Consider the precipitation reaction: 2 Na3PO4(aq) + 3 CuCl2(aq) →...

Question

Consider the precipitation reaction: 2 Na3PO4(aq) + 3 CuCl2(aq) → Cu3(PO4)2(s) + 6 NaCl(aq). What volume of 0.175 M Na3PO4 solution is necessary to completely react with 95.4 mL of 0.102 M CuCl2?

Accepted Answer

Identify the balanced chemical equation: $2 \text{Na}_3\text{PO}_4(aq) + 3 \text{CuCl}_2(aq) \rightarrow \text{Cu}_3(\text{PO}_4)_2(s) + 6 \text{NaCl}(aq)$.. Determine the moles of $\text{CuCl}_2$ using its concentration and volume: $\text{moles of } \text{CuCl}_2 = 0.102 \text{ M} \times 0.0954 \text{ L}$.. Use the stoichiometry of the reaction to find the moles of $\text{Na}_3\text{PO}_4$ needed.

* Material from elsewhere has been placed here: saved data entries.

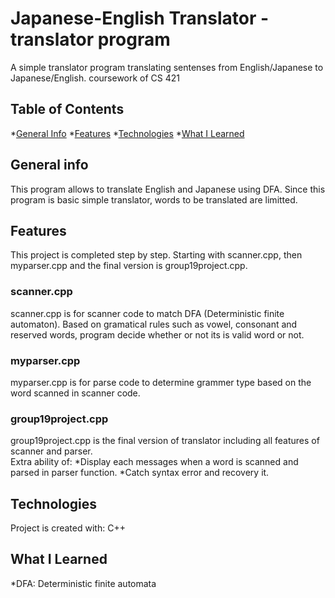 # Japanese-English Translator - translator program


A simple translator program translating sentenses from English/Japanese to Japanese/English.
coursework of CS 421

## Table of Contents
*[General Info](#general-info)
*[Features](#features)
*[Technologies](#technologies)
*[What I Learned](#what-I-learned)


## General info
This program allows to translate English and Japanese using DFA. 
Since this program is basic simple translator, words to be translated are limitted. 

## Features
This project is completed step by step. Starting with scanner.cpp, then myparser.cpp and the final version is group19project.cpp.
### scanner.cpp
scanner.cpp is for scanner code to match DFA (Deterministic finite automaton). 
Based on gramatical rules such as vowel, consonant and reserved words, program decide whether or not its is valid word or not.
### myparser.cpp
myparser.cpp is for parse code to determine grammer type based on the word scanned in scanner code.
### group19project.cpp
group19project.cpp is the final version of translator including all features of scanner and parser.  
Extra ability of:
 *Display each messages when a word is scanned and parsed in parser function.
 *Catch syntax error and recovery it.


## Technologies
Project is created with:
C++

## What I Learned
*DFA: Deterministic finite automata




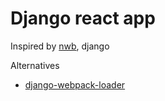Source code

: # Django react app

Inspired by [nwb](https://github.com/insin/nwb), django


Alternatives
- [django-webpack-loader](https://github.com/owais/django-webpack-loader)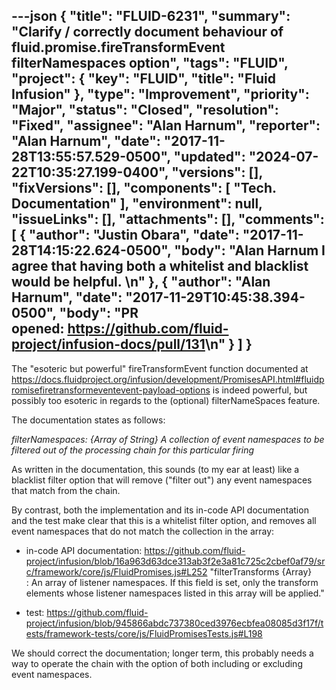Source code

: ---json
{
  "title": "FLUID-6231",
  "summary": "Clarify / correctly document behaviour of fluid.promise.fireTransformEvent filterNamespaces option",
  "tags": "FLUID",
  "project": {
    "key": "FLUID",
    "title": "Fluid Infusion"
  },
  "type": "Improvement",
  "priority": "Major",
  "status": "Closed",
  "resolution": "Fixed",
  "assignee": "Alan Harnum",
  "reporter": "Alan Harnum",
  "date": "2017-11-28T13:55:57.529-0500",
  "updated": "2024-07-22T10:35:27.199-0400",
  "versions": [],
  "fixVersions": [],
  "components": [
    "Tech. Documentation"
  ],
  "environment": null,
  "issueLinks": [],
  "attachments": [],
  "comments": [
    {
      "author": "Justin Obara",
      "date": "2017-11-28T14:15:22.624-0500",
      "body": "Alan Harnum I agree that having both a whitelist and blacklist would be helpful. \n"
    },
    {
      "author": "Alan Harnum",
      "date": "2017-11-29T10:45:38.394-0500",
      "body": "PR opened: <https://github.com/fluid-project/infusion-docs/pull/131>\n"
    }
  ]
}
---
The "esoteric but powerful" fireTransformEvent function documented at <https://docs.fluidproject.org/infusion/development/PromisesAPI.html#fluidpromisefiretransformeventevent-payload-options> is indeed powerful, but possibly too esoteric in regards to the (optional) filterNameSpaces feature.

The documentation states as follows:

*filterNamespaces: {Array of String} A collection of event namespaces to be filtered out of the processing chain for this particular firing*

As written in the documentation, this sounds (to my ear at least) like a blacklist filter option that will remove ("filter out") any event namespaces that match from the chain.

By contrast, both the implementation and its in-code API documentation and the test make clear that this is a whitelist filter option, and removes all event namespaces that do not match the collection in the array:

* in-code API documentation: <https://github.com/fluid-project/infusion/blob/16a963d63dce313ab3f2e3a81c725c2cbef0af79/src/framework/core/js/FluidPromises.js#L252> "filterTransforms {Array}\
  : An array of listener namespaces. If this field is set, only the transform elements whose listener namespaces listed in this array will be applied."

- test: <https://github.com/fluid-project/infusion/blob/945866abdc737380ced3976ecbfea08085d3f17f/tests/framework-tests/core/js/FluidPromisesTests.js#L198>

We should correct the documentation; longer term, this probably needs a way to operate the chain with the option of both including or excluding event namespaces.

        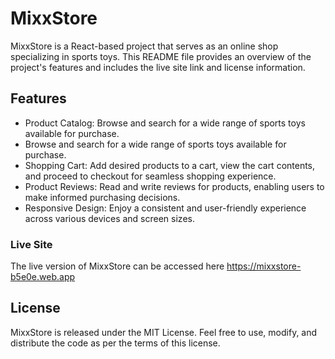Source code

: # MixxStore #
MixxStore is a React-based project that serves as an online shop specializing in sports toys. This README file provides an overview of the project's features and includes the live site link and license information.
## Features ##
* Product Catalog: Browse and search for a wide range of sports toys available for purchase.
* Browse and search for a wide range of sports toys available for purchase.
* Shopping Cart: Add desired products to a cart, view the cart contents, and proceed to checkout for seamless shopping experience.
* Product Reviews: Read and write reviews for products, enabling users to make informed purchasing decisions.
* Responsive Design: Enjoy a consistent and user-friendly experience across various devices and screen sizes.
### Live Site ###
The live version of MixxStore can be accessed here https://mixxstore-b5e0e.web.app
## License ##
MixxStore is released under the MIT License. Feel free to use, modify, and distribute the code as per the terms of this license.
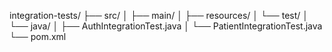 integration-tests/
├── src/
│   ├── main/
│   ├── resources/
│   └── test/
│       └── java/
│           ├── AuthIntegrationTest.java
│           └── PatientIntegrationTest.java
└── pom.xml
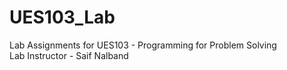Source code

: # UES103_Lab
Lab Assignments for UES103 - Programming for Problem Solving
<br>
Lab Instructor - Saif Nalband
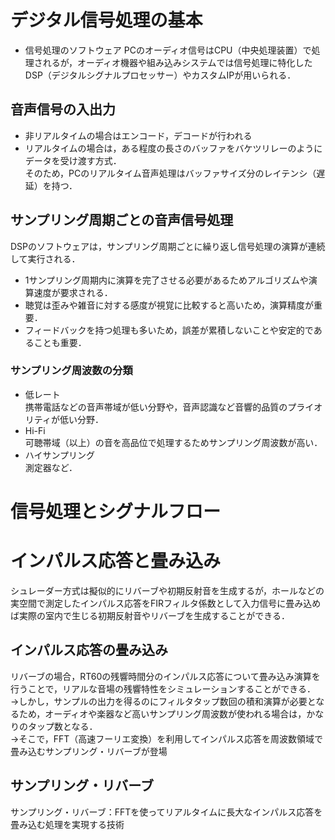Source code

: # デジタル信号処理の基本
* 信号処理のソフトウェア
PCのオーディオ信号はCPU（中央処理装置）で処理されるが，オーディオ機器や組み込みシステムでは信号処理に特化したDSP（デジタルシグナルプロセッサー）やカスタムIPが用いられる．  

## 音声信号の入出力
* 非リアルタイムの場合はエンコード，デコードが行われる  
* リアルタイムの場合は，ある程度の長さのバッファをバケツリレーのようにデータを受け渡す方式．  
そのため，PCのリアルタイム音声処理はバッファサイズ分のレイテンシ（遅延）を持つ．  

## サンプリング周期ごとの音声信号処理
DSPのソフトウェアは，サンプリング周期ごとに繰り返し信号処理の演算が連続して実行される．  
* 1サンプリング周期内に演算を完了させる必要があるためアルゴリズムや演算速度が要求される．  
* 聴覚は歪みや雑音に対する感度が視覚に比較すると高いため，演算精度が重要．  
* フィードバックを持つ処理も多いため，誤差が累積しないことや安定的であることも重要．  
### サンプリング周波数の分類
* 低レート  
携帯電話などの音声帯域が低い分野や，音声認識など音響的品質のプライオリティが低い分野．
* Hi-Fi  
可聴帯域（以上）の音を高品位で処理するためサンプリング周波数が高い．  
* ハイサンプリング  
測定器など．  

# 信号処理とシグナルフロー

# インパルス応答と畳み込み
シュレーダー方式は擬似的にリバーブや初期反射音を生成するが，ホールなどの実空間で測定したインパルス応答をFIRフィルタ係数として入力信号に畳み込めば実際の室内で生じる初期反射音やリバーブを生成することができる．

## インパルス応答の畳み込み
リバーブの場合，RT60の残響時間分のインパルス応答について畳み込み演算を行うことで，リアルな音場の残響特性をシミュレーションすることができる．   
→しかし，サンプルの出力を得るのにフィルタタップ数回の積和演算が必要となるため，オーディオや楽器など高いサンプリング周波数が使われる場合は，かなりのタップ数となる．  
→そこで，FFT（高速フーリエ変換）を利用してインパルス応答を周波数領域で畳み込むサンプリング・リバーブが登場  

## サンプリング・リバーブ
サンプリング・リバーブ：FFTを使ってリアルタイムに長大なインパルス応答を畳み込む処理を実現する技術  
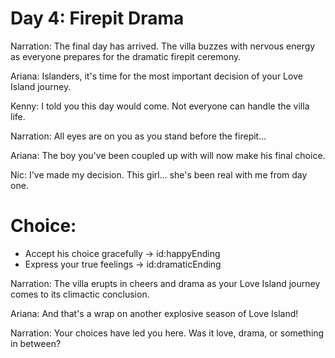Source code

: # Day 4: Firepit Drama

Narration: The final day has arrived. The villa buzzes with nervous energy as everyone prepares for the dramatic firepit ceremony.

Ariana: Islanders, it's time for the most important decision of your Love Island journey.

Kenny: I told you this day would come. Not everyone can handle the villa life.

Narration: All eyes are on you as you stand before the firepit...

Ariana: The boy you've been coupled up with will now make his final choice.

Nic: I've made my decision. This girl... she's been real with me from day one.

# Choice:
- Accept his choice gracefully → id:happyEnding
- Express your true feelings → id:dramaticEnding

Narration: The villa erupts in cheers and drama as your Love Island journey comes to its climactic conclusion.

Ariana: And that's a wrap on another explosive season of Love Island!

Narration: Your choices have led you here. Was it love, drama, or something in between?
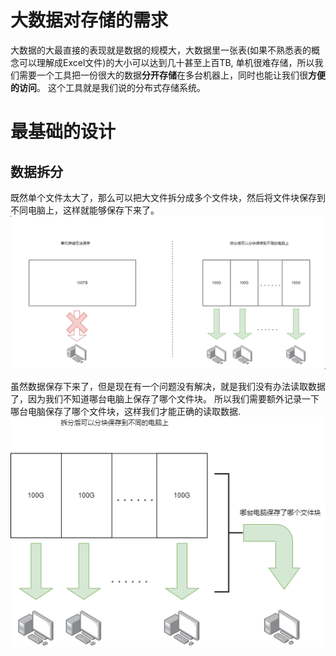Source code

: # 大数据对存储的需求
大数据的大最直接的表现就是数据的规模大，大数据里一张表(如果不熟悉表的概念可以理解成Excel文件)的大小可以达到几十甚至上百TB, 单机很难存储，所以我们需要一个工具把一份很大的数据**分开存储**在多台机器上，同时也能让我们很**方便的访问**。
这个工具就是我们说的分布式存储系统。

# 最基础的设计

## 数据拆分
既然单个文件太大了，那么可以把大文件拆分成多个文件块，然后将文件块保存到不同电脑上，这样就能够保存下来了。
![拆分大文件保存](../pictures/efs_split_big_file.png)

虽然数据保存下来了，但是现在有一个问题没有解决，就是我们没有办法读取数据了，因为我们不知道哪台电脑上保存了哪个文件块。 所以我们需要额外记录一下哪台电脑保存了哪个文件块，这样我们才能正确的读取数据.
![记录哪个电脑保存了哪个文件块](../pictures/efs_name_info.png)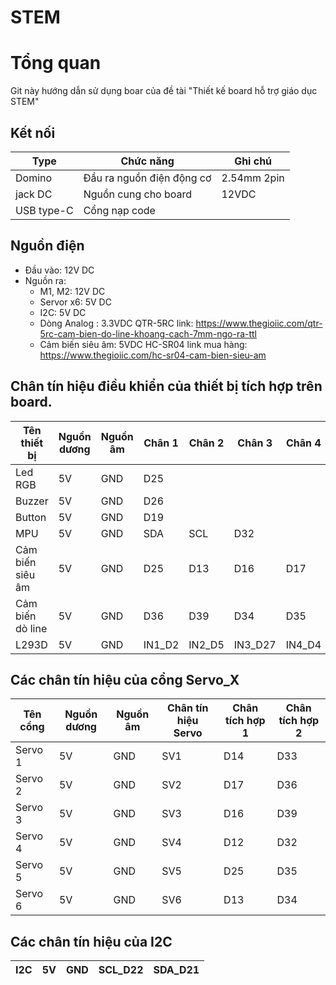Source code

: # STEM
# Tổng quan
Git này hướng dẫn sử dụng boar của đề tài "Thiết kế board hỗ trợ giáo dục STEM"

## Kết nối 
|Type       |Chức năng                                |Ghi chú                    |
|-----------|-----------------------------------------|-----------                |
|Domino     |Đầu ra nguồn điện động cơ                |2.54mm 2pin                |
|jack DC    |Nguồn cung cho board                     |12VDC                      |
|USB type-C |Cổng nạp code                            |                           |

## Nguồn điện
- Đầu vào: 12V DC 
- Nguồn ra: 
    + M1, M2: 12V DC
    + Servor x6: 5V DC
    + I2C: 5V DC
    + Dòng Analog : 3.3VDC QTR-5RC    link: https://www.thegioiic.com/qtr-5rc-cam-bien-do-line-khoang-cach-7mm-ngo-ra-ttl
    + Cảm biến siêu âm: 5VDC HC-SR04  link mua hàng: https://www.thegioiic.com/hc-sr04-cam-bien-sieu-am
## Chân tín hiệu điều khiển của thiết bị tích hợp trên board.

|Tên thiết bị          |Nguồn dương  | Nguồn âm |  Chân 1 |  Chân 2 |  Chân 3 |  Chân 4  |  Chân 5 |  Chân 6 |  
|-----------           |-------------|----------|---------|---------|---------|----------|---------|---------| 
|Led RGB               |     5V      |    GND   |   D25   |         |         |          |         |         |                      
|Buzzer                |     5V      |    GND   |   D26   |         |         |          |         |         |         
|Button                |     5V      |    GND   |   D19   |         |         |          |         |         |                                          
|MPU                   |     5V      |    GND   |   SDA   |   SCL   |    D32  |          |         |         |       
|Cảm biến siêu âm      |     5V      |    GND   |   D25   |   D13   |   D16   |   D17    |         |         |         
|Cảm biến dò line      |     5V      |    GND   |   D36   |   D39   |   D34   |   D35    |         |         |        
|L293D                 |     5V      |    GND   | IN1_D2  |  IN2_D5 | IN3_D27 |  IN4_D4  | EN1_D23 | EN2_D15 | 

## Các chân tín hiệu của cổng Servo_X
|Tên cổng   |Nguồn dương|Nguồn âm |Chân tín hiệu Servo |Chân tích hợp 1|Chân tích hợp 2|
|-----------|-----------|----------|-------------------|---------------|---------------|
|Servo 1    |5V         |GND       |SV1                |D14            |D33            |
|Servo 2    |5V         |GND       |SV2                |D17            |D36            |
|Servo 3    |5V         |GND       |SV3                |D16            |D39            |
|Servo 4    |5V         |GND       |SV4                |D12            |D32            |
|Servo 5    |5V         |GND       |SV5                |D25            |D35            |
|Servo 6    |5V         |GND       |SV6                |D13            |D34            |

## Các chân tín hiệu của I2C
|I2C     |5V      |GND    |SCL_D22     |SDA_D21    |
|--------|--------|-------|------------|-----------|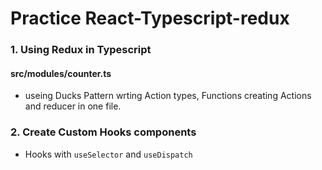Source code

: # Practice React-Typescript-redux

### 1. Using Redux in Typescript

#### src/modules/counter.ts 
  - useing Ducks Pattern wrting Action types, Functions creating Actions and reducer in one file.


### 2. Create Custom Hooks components
  - Hooks with `useSelector` and `useDispatch`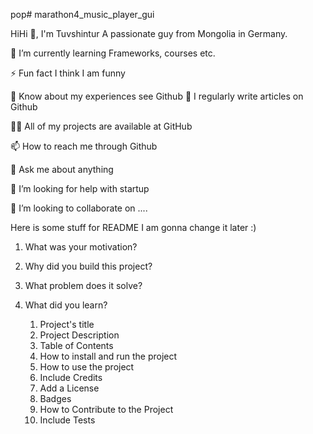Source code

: pop# marathon4_music_player_gui

HiHi 👋, I'm Tuvshintur
A passionate guy from Mongolia in Germany.

🌱 I’m currently learning Frameworks, courses etc.

⚡ Fun fact I think I am funny

📄 Know about my experiences see Github
📝 I regularly write articles on Github

👨‍💻 All of my projects are available at GitHub

📫 How to reach me through Github

💬 Ask me about anything


🤝 I’m looking for help with startup

👯 I’m looking to collaborate on ....


Here is some stuff for README I am gonna change it later :)


1. What was your motivation?
2. Why did you build this project?
3. What problem does it solve?
4. What did you learn?

	1. Project's title
	2. Project Description
	3. Table of Contents
	4. How to install and run the project
	5. How to use the project
	6. Include Credits
	7. Add a License
	8. Badges
	9. How to Contribute to the Project
	10. Include Tests


	
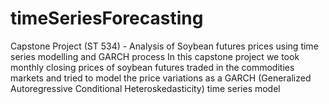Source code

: # timeSeriesForecasting
Capstone Project (ST 534) - Analysis of Soybean futures prices using time series modelling and GARCH process
In this capstone project we took monthly closing prices of soybean futures traded in the commodities markets 
and tried to model the price variations as a GARCH (Generalized Autoregressive Conditional Heteroskedasticity) 
time series model
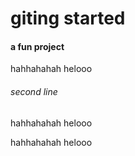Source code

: # giting started

#### a fun project

hahhahahah
helooo



###### second line

hahhahahah
helooo

hahhahahah
helooo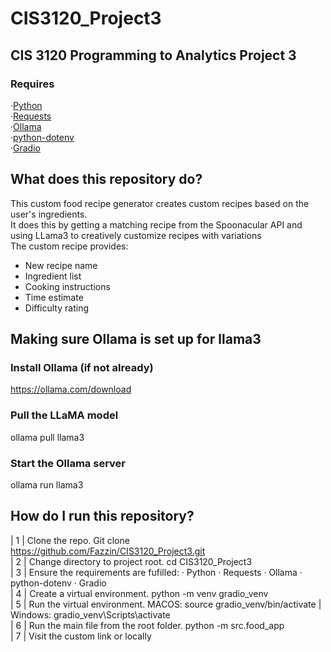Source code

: # CIS3120_Project3
## CIS 3120 Programming to Analytics Project 3
### Requires
·[Python](https://www.python.org/downloads/)  
·[Requests](https://pypi.org/project/requests/)  
·[Ollama](https://ollama.com/download)  
·[python-dotenv](https://pypi.org/project/python-dotenv/)  
·[Gradio](https://www.gradio.app/guides/quickstart)  
## What does this repository do?  
This custom food recipe generator creates custom recipes based on the user's ingredients.   
It does this by getting a matching recipe from the Spoonacular API and using LLama3 to creatively customize recipes with variations  
The custom recipe provides:  
- New recipe name  
- Ingredient list  
- Cooking instructions  
- Time estimate  
- Difficulty rating  
## Making sure Ollama is set up for llama3
###  Install Ollama (if not already)
https://ollama.com/download
### Pull the LLaMA model
ollama pull llama3
### Start the Ollama server
ollama run llama3
## How do I run this repository?
| 1 | Clone the repo. Git clone https://github.com/Fazzin/CIS3120_Project3.git  
| 2 | Change directory to project root. cd CIS3120_Project3  
| 3 | Ensure the requirements are fufilled: · Python · Requests · Ollama · python-dotenv · Gradio  
| 4 | Create a virtual environment. python -m venv gradio_venv  
| 5 | Run the virtual environment. MACOS: source gradio_venv/bin/activate | Windows: gradio_venv\Scripts\activate  
| 6 | Run the main file from the root folder. python -m src.food_app  
| 7 | Visit the custom link or locally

According to the balanced equation, 2 moles of $\text{Na}_3\text{PO}_4$ react with 3 moles of $\text{CuCl}_2$.. Calculate the moles of $\text{Na}_3\text{PO}_4$ required using the ratio from the balanced equation: $\text{moles of } \text{Na}_3\text{PO}_4 = \frac{2}{3} \times \text{moles of } \text{CuCl}_2$.. Determine the volume of $0.175 \text{ M } \text{Na}_3\text{PO}_4$ solution needed using its concentration: $\text{Volume} = \frac{\text{moles of } \text{Na}_3\text{PO}_4}{0.175 \text{ M}}$.